Differential gene expression of old Tet1^–/– and WT oocytes. (A) Scatter-plots showing gene expression profile between old Tet1^–/– (n = 14) and WT (n = 19) oocytes from two biological repeats. (B) KEGG enrichment results showing genes downregulated or upregulated after Tet1 deficiency. X-axis represents the corrected p value (FDR) using Benjamini and Hochberg. (C) Pheatmap showing genes enriched in insulin signaling pathway in Tet1 deficient oocytes. (D) Pheatmap showing genes enriched in spliceosome in Tet1 deficient oocytes. (E) GO enrichment results showing genes downregulated or upregulated after Tet1 deficiency. X-axis represents the corrected p value (FDR) using Benjamini and Hochberg. (F) Pheatmap showing genes enriched in proteasomal protein catabolic process in Tet1 deficient oocytes. (G) Pheatmap showing genes enriched in DNA repair in Tet1 deficient oocytes.

FIGURE 4

Differential gene expression between young and old Tet1^–/– oocytes. (A) Scatter plot displaying differential gene expression between young and old Tet1^–/– oocytes. (B) Venn plot showing the upregulated and downregulated genes between young and old WT oocytes, and young and old Tet1^–/– oocytes. (C) Slope plot showing the change between WT and Tet1^–/– oocytes. (D) KEGG enrichment results of differential genes between young and old Tet1^–/– oocytes.
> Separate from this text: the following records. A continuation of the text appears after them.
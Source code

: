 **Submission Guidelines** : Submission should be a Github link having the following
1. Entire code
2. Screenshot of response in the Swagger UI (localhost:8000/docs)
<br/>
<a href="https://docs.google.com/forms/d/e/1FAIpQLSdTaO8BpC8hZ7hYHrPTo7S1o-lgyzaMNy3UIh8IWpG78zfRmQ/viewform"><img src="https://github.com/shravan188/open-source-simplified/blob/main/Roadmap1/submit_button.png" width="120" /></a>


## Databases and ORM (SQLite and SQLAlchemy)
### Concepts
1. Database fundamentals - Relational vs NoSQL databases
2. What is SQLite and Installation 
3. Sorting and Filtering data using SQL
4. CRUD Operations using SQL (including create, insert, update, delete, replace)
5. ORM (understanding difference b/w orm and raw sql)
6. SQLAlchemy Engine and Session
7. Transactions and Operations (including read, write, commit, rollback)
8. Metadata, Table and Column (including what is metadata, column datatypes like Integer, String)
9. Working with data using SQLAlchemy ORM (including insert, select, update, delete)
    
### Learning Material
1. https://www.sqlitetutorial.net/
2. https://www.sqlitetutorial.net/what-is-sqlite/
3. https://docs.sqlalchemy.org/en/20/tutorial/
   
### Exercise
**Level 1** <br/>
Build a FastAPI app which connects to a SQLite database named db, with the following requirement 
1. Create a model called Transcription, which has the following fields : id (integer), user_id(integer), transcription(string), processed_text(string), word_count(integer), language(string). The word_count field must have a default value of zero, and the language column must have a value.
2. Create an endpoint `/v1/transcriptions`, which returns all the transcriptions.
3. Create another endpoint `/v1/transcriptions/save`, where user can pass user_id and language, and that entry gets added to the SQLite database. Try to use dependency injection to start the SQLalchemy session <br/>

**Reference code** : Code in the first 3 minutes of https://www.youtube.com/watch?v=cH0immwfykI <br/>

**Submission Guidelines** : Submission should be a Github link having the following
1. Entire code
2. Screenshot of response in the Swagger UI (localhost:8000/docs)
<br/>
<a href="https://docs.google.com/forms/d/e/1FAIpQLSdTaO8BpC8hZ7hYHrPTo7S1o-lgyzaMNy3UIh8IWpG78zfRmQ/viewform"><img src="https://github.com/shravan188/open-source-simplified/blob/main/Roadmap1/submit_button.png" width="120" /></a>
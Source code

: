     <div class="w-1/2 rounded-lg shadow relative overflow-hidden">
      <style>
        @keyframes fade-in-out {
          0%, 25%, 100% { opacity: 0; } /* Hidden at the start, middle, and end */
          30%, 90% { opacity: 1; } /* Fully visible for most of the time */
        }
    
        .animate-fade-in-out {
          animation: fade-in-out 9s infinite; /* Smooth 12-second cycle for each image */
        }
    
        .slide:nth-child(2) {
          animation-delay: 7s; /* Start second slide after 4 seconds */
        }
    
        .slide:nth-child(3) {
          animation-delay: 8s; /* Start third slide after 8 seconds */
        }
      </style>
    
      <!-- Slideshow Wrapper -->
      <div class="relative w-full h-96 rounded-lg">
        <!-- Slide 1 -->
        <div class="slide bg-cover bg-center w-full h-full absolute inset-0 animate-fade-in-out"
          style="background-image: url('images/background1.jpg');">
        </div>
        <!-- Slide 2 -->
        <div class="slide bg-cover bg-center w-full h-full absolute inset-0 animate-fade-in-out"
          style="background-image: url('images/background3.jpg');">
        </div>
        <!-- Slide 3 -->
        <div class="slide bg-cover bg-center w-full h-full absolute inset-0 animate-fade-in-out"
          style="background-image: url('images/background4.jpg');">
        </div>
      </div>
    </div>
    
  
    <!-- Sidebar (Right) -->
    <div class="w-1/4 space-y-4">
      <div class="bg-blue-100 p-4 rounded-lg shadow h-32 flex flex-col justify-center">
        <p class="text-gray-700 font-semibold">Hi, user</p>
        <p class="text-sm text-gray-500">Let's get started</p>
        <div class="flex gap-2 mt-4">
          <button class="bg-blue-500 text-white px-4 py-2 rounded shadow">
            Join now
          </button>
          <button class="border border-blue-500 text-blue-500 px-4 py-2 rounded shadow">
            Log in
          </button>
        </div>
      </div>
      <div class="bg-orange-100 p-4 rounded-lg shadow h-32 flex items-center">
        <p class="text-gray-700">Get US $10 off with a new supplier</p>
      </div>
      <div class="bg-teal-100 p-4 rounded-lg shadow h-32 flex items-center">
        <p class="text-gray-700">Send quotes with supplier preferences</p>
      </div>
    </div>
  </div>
X-axis represents the p-value. (E) GO enrichment results of differential genes between young and old Tet1^–/– oocytes. X-axis represents the p-value.

FIGURE 5

Expression of transposon elements (TEs) of Tet1^–/– and WT oocytes. (A) Barplot showing the proportion of TEs in young Tet1^–/–, WT, old Tet1^–/–, and WT oocytes. (B) Barplot displaying the proportion of ERVs in young Tet1^–/–, WT, old Tet1^–/–, and WT oocytes. (C) Z-score showing expression of ERVL-MaLR between young Tet1^–/– and WT oocytes. Data are shown as mean ± SEM. **P < 0.01. (D) Volcano showing the differential TEs between young Tet1^–/– and WT oocytes. Orange represented upregulated TEs compared with young WT oocytes. (E) Expression of Full-length L1 family in young Tet1^–/– and WT oocytes, and old Tet1^–/– and WT oocytes.